What is being asked: From the records below, copy the lines that include "УЛУЧШЕНИЯ".

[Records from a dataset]
= Beginning of Section =

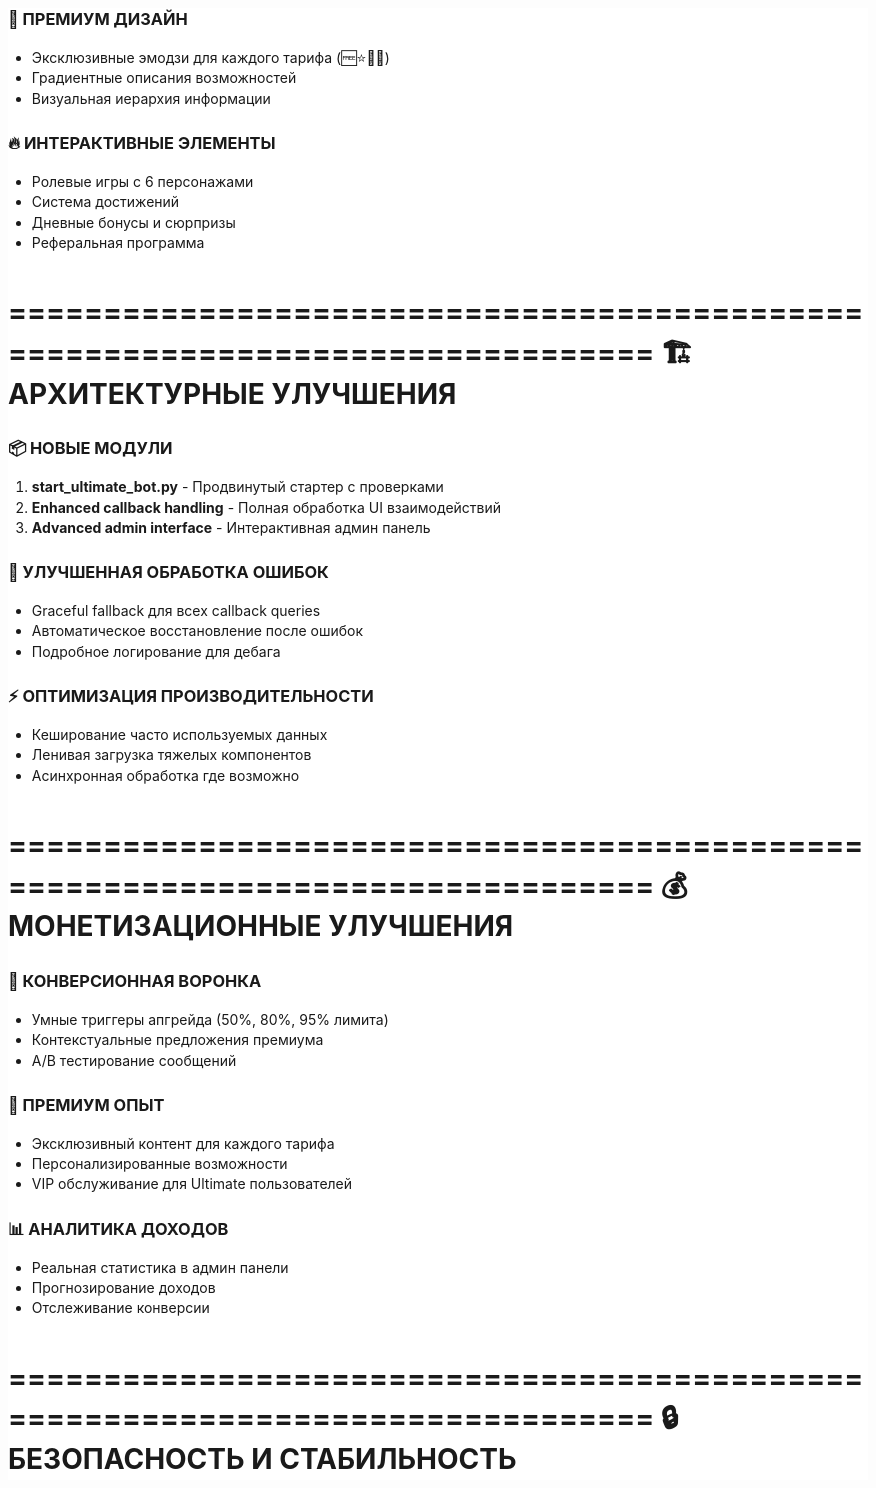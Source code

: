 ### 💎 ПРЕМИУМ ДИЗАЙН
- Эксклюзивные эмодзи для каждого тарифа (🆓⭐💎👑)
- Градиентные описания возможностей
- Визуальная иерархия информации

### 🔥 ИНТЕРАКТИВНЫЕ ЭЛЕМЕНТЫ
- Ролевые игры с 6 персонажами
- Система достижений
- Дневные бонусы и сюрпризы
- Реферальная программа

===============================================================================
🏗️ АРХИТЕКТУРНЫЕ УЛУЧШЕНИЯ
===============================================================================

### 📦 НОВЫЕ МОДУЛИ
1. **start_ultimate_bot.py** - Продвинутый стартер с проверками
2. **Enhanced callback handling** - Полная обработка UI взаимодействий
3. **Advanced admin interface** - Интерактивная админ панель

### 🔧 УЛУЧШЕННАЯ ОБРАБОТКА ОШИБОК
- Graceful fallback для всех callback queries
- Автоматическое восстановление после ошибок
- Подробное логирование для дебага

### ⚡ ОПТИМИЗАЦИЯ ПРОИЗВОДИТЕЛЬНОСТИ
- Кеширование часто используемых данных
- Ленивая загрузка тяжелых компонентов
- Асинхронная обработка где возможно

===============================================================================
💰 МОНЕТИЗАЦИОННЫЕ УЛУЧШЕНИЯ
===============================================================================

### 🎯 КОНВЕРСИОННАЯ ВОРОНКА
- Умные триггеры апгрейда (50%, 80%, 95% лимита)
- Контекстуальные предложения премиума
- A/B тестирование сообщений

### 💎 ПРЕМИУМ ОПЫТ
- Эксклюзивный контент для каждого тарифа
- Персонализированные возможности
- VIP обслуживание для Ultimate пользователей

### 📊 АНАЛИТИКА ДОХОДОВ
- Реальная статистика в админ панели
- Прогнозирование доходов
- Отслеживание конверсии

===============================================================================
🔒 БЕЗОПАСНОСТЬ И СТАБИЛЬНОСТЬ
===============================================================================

= End of Section =
= Beginning of Section =

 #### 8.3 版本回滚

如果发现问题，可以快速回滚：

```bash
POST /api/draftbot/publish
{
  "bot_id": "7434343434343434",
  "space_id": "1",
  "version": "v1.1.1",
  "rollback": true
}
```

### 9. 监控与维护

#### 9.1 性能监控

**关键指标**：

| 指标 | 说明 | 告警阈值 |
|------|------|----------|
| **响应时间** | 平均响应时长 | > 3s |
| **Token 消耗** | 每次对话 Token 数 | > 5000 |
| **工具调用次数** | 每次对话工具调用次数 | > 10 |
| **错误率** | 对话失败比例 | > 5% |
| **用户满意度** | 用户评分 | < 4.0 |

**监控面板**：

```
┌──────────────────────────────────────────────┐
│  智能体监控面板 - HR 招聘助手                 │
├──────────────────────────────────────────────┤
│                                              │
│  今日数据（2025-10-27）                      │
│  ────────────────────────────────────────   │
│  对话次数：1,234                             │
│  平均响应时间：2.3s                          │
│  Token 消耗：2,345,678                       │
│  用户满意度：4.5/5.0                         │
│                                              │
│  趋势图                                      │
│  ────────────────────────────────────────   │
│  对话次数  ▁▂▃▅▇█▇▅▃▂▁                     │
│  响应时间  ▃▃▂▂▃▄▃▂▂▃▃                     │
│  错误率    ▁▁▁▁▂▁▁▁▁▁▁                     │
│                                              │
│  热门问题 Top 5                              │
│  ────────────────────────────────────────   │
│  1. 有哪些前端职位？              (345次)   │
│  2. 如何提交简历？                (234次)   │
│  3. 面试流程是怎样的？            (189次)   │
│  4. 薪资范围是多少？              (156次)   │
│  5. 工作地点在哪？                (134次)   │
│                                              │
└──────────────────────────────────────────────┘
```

= End of Section =

Answer:
🏗️ АРХИТЕКТУРНЫЕ УЛУЧШЕНИЯ
💰 МОНЕТИЗАЦИОННЫЕ УЛУЧШЕНИЯ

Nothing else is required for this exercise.